Stored data entries:
Segment Open

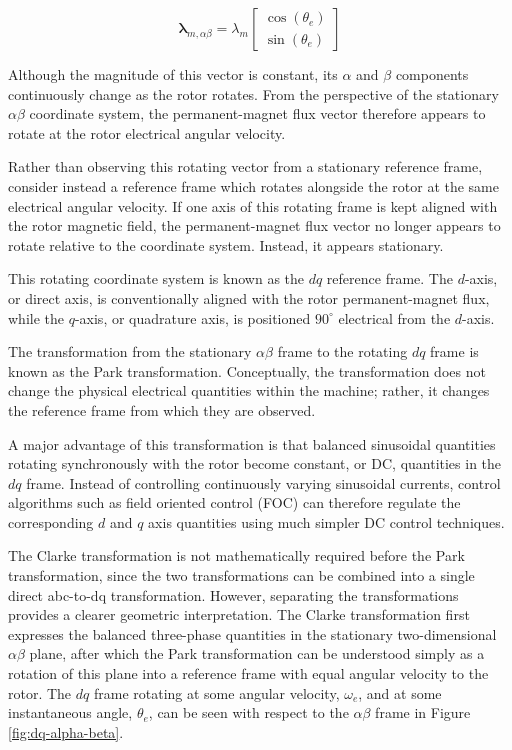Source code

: \documentclass{article}
\begin{document}
\begin{equation}
    \boldsymbol{\lambda}_{m,\alpha\beta}
    =
    \lambda_m
    \begin{bmatrix}
        \cos(\theta_e) \\
        \sin(\theta_e)
    \end{bmatrix}
\end{equation}

Although the magnitude of this vector is constant, its $\alpha$ and $\beta$ components continuously change as the rotor rotates. From the perspective of the stationary $\alpha\beta$ coordinate system, the permanent-magnet flux vector therefore appears to rotate at the rotor electrical angular velocity.

Rather than observing this rotating vector from a stationary reference frame, consider instead a reference frame which rotates alongside the rotor at the same electrical angular velocity. If one axis of this rotating frame is kept aligned with the rotor magnetic field, the permanent-magnet flux vector no longer appears to rotate relative to the coordinate system. Instead, it appears stationary.

This rotating coordinate system is known as the $dq$ reference frame. The $d$-axis, or direct axis, is conventionally aligned with the rotor permanent-magnet flux, while the $q$-axis, or quadrature axis, is positioned $90^\circ$ electrical from the $d$-axis.

The transformation from the stationary $\alpha\beta$ frame to the rotating $dq$ frame is known as the Park transformation. Conceptually, the transformation does not change the physical electrical quantities within the machine; rather, it changes the reference frame from which they are observed.

A major advantage of this transformation is that balanced sinusoidal quantities rotating synchronously with the rotor become constant, or DC, quantities in the $dq$ frame. Instead of controlling continuously varying sinusoidal currents, control algorithms such as field oriented control (FOC) can therefore regulate the corresponding $d$ and $q$ axis quantities using much simpler DC control techniques.

The Clarke transformation is not mathematically required before the Park transformation, since the two transformations can be combined into a single direct abc-to-dq transformation. However, separating the transformations provides a clearer geometric interpretation. The Clarke transformation first expresses the balanced three-phase quantities in the stationary two-dimensional $\alpha\beta$ plane, after which the Park transformation can be understood simply as a rotation of this plane into a reference frame with equal angular velocity to the rotor. The $dq$ frame rotating at some angular velocity, $\omega_e$, and at some instantaneous angle, $\theta_e$, can be seen with respect to the $\alpha\beta$ frame in Figure \ref{fig:dq-alpha-beta}.
\end{document}
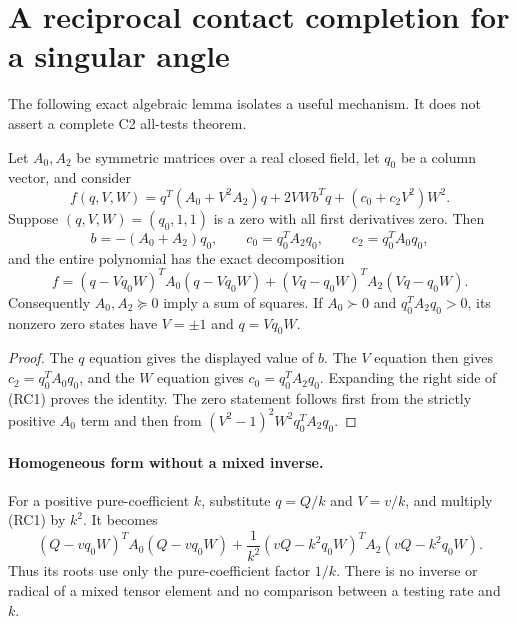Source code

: \section[A reciprocal contact completion for a singular angle]{A reciprocal contact completion for a singular angle}
\label{sec:ui-reciprocal-contact}

The following exact algebraic lemma isolates a useful mechanism. It
does not assert a complete C2 all-tests theorem.

\begin{lemma}
Let $A_0,A_2$ be symmetric matrices over a real closed field, let
$q_0$ be a column vector, and consider
\[
 f(q,V,W)=q^T(A_0+V^2A_2)q+2VW b^Tq+(c_0+c_2V^2)W^2.
\]
Suppose $(q,V,W)=(q_0,1,1)$ is a zero with all first derivatives
zero. Then
\[
 b=-(A_0+A_2)q_0,\qquad
 c_0=q_0^TA_2q_0,\qquad c_2=q_0^TA_0q_0,
\]
and the entire polynomial has the exact decomposition
\[
 \boxed{f=(q-Vq_0W)^TA_0(q-Vq_0W)
             +(Vq-q_0W)^TA_2(Vq-q_0W).}             \tag{RC1}
\]
Consequently $A_0,A_2\succeq0$ imply a sum of squares. If
$A_0\succ0$ and $q_0^TA_2q_0>0$, its nonzero zero states have
$V=\pm1$ and $q=Vq_0W$.
\end{lemma}
\begin{proof}
The $q$ equation gives the displayed value of $b$. The $V$
equation then gives $c_2=q_0^TA_0q_0$, and the $W$ equation gives
$c_0=q_0^TA_2q_0$. Expanding the right side of (RC1) proves the
identity. The zero statement follows first from the strictly positive
$A_0$ term and then from $(V^2-1)^2W^2q_0^TA_2q_0$.
\end{proof}

\paragraph{Homogeneous form without a mixed inverse.}
For a positive pure-coefficient $k$, substitute $q=Q/k$ and
$V=v/k$, and multiply (RC1) by $k^2$. It becomes
\[
 (Q-vq_0W)^TA_0(Q-vq_0W)
 +\frac1{k^2}(vQ-k^2q_0W)^TA_2(vQ-k^2q_0W).       \tag{RC2}
\]
Thus its roots use only the pure-coefficient factor $1/k$.
There is no inverse or radical of a mixed tensor element and no
comparison between a testing rate and $k$.

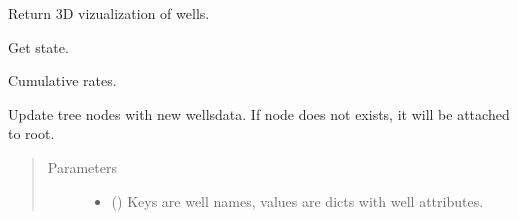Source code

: \documentclass[letterpaper,10pt,english]{sphinxmanual}
\begin{document}
\begin{fulllineitems}

\begin{fulllineitems}
\label{\detokenize{api/wells:geology.src.wells.Wells.show_wells}}
Return 3D vizualization of wells.

\end{fulllineitems}


\begin{fulllineitems}
\label{\detokenize{api/wells:geology.src.wells.Wells.state}}
Get state.

\end{fulllineitems}


\begin{fulllineitems}
\label{\detokenize{api/wells:geology.src.wells.Wells.total_rates}}
Cumulative rates.

\end{fulllineitems}


\begin{fulllineitems}
\label{\detokenize{api/wells:geology.src.wells.Wells.update}}
Update tree nodes with new wellsdata. If node does not exists,
it will be attached to root.
\begin{quote}\begin{description}
\item[{Parameters}] \leavevmode\begin{itemize}
\item {} 
 () \textendash{} Keys are well names, values are dicts with well attributes.


\end{itemize}
\end{description}
\end{quote}
\end{fulllineitems}
\end{fulllineitems}
\end{document}
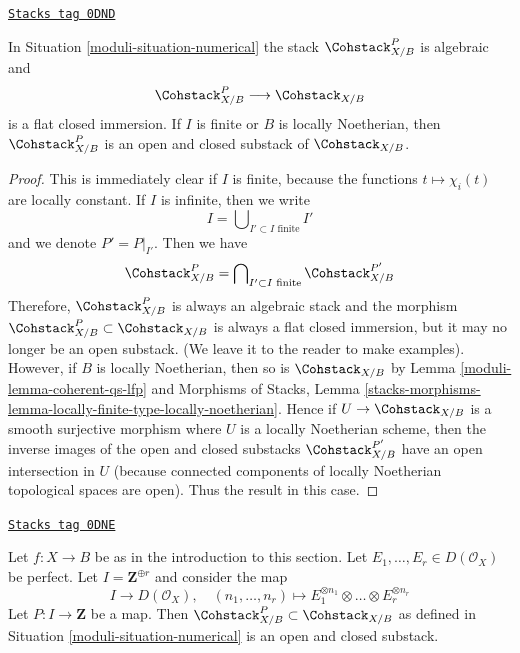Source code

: \begin{lemma}[Open P]
\label{moduli-lemma-open-P}
\href{https://stacks.math.columbia.edu/tag/0DND}{\texttt{Stacks tag 0DND}}

In Situation \ref{moduli-situation-numerical} the stack
$\Cohstack^P_{X/B}$ is algebraic and
$$
\Cohstack^P_{X/B} \longrightarrow \Cohstack_{X/B}
$$
is a flat closed immersion. If $I$ is finite or $B$ is locally
Noetherian, then $\Cohstack^P_{X/B}$ is an open and closed substack of
$\Cohstack_{X/B}$.
\end{lemma}

\begin{proof}

This is immediately clear if $I$ is finite, because the functions
$t \mapsto \chi_i(t)$ are locally constant. If $I$ is infinite, then
we write
$$
I = \bigcup\nolimits_{I' \subset I\text{ finite}} I'
$$
and we denote $P' = P|_{I'}$. Then we have
$$
\Cohstack^P_{X/B} = \bigcap\nolimits_{I' \subset I\text{ finite}}
\Cohstack^{P'}_{X/B}
$$
Therefore, $\Cohstack^P_{X/B}$ is always an algebraic stack and the morphism
$\Cohstack^P_{X/B} \subset \Cohstack_{X/B}$ is always a flat closed immersion,
but it may no longer be an open substack. (We leave it to the reader to
make examples). However, if $B$ is locally Noetherian, then so
is $\Cohstack_{X/B}$ by Lemma \ref{moduli-lemma-coherent-qs-lfp} and
Morphisms of Stacks, Lemma
\ref{stacks-morphisms-lemma-locally-finite-type-locally-noetherian}.
Hence if $U \to \Cohstack_{X/B}$ is a smooth surjective morphism
where $U$ is a locally Noetherian scheme, then the inverse images of
the open and closed substacks $\Cohstack^{P'}_{X/B}$
have an open intersection in $U$ (because connected components of
locally Noetherian topological spaces are open).
Thus the result in this case.
\end{proof}

\begin{lemma}
\label{moduli-lemma-finite-list-perfect-objects}
\href{https://stacks.math.columbia.edu/tag/0DNE}{\texttt{Stacks tag 0DNE}}

Let $f : X \to B$ be as in the introduction to this section.
Let $E_1, \ldots, E_r \in D(\mathcal{O}_X)$ be perfect.
Let $I = \mathbf{Z}^{\oplus r}$ and consider the map
$$
I \longrightarrow D(\mathcal{O}_X),\quad
(n_1, \ldots, n_r) \longmapsto
E_1^{\otimes n_1}
\otimes \ldots \otimes
E_r^{\otimes n_r}
$$
Let $P : I \to \mathbf{Z}$ be a map. Then
$\Cohstack^P_{X/B} \subset \Cohstack_{X/B}$
as defined in Situation \ref{moduli-situation-numerical}
is an open and closed substack.
\end{lemma}


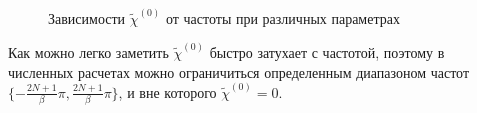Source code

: \documentclass[11pt,a4paper]{report}
\begin{document}
\begin{figure}[H]
\centering
{}
\caption[]{Зависимости $\tilde{\chi}^{(0)}$ от частоты при различных параметрах}
\end{figure}

Как можно легко заметить $\tilde{\chi}^{(0)}$ быстро затухает с частотой, поэтому в численных расчетах можно ограничиться определенным диапазоном частот $\{-\frac{2N+1}{\beta}\pi,\frac{2N+1}{\beta}\pi\}$, и вне которого $\tilde{\chi}^{(0)} = 0$.
\end{document}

Segment Closed

EXERCISE INSTRUCTIONS:
Beginning with the line that contains "от частоты при", write out every line through the end of the entries above, exactly.

THE ANSWER:
\caption[]{Зависимости $\tilde{\chi}^{(0)}$ от частоты при различных параметрах}
\end{figure}

Как можно легко заметить $\tilde{\chi}^{(0)}$ быстро затухает с частотой, поэтому в численных расчетах можно ограничиться определенным диапазоном частот $\{-\frac{2N+1}{\beta}\pi,\frac{2N+1}{\beta}\pi\}$, и вне которого $\tilde{\chi}^{(0)} = 0$.
\end{document}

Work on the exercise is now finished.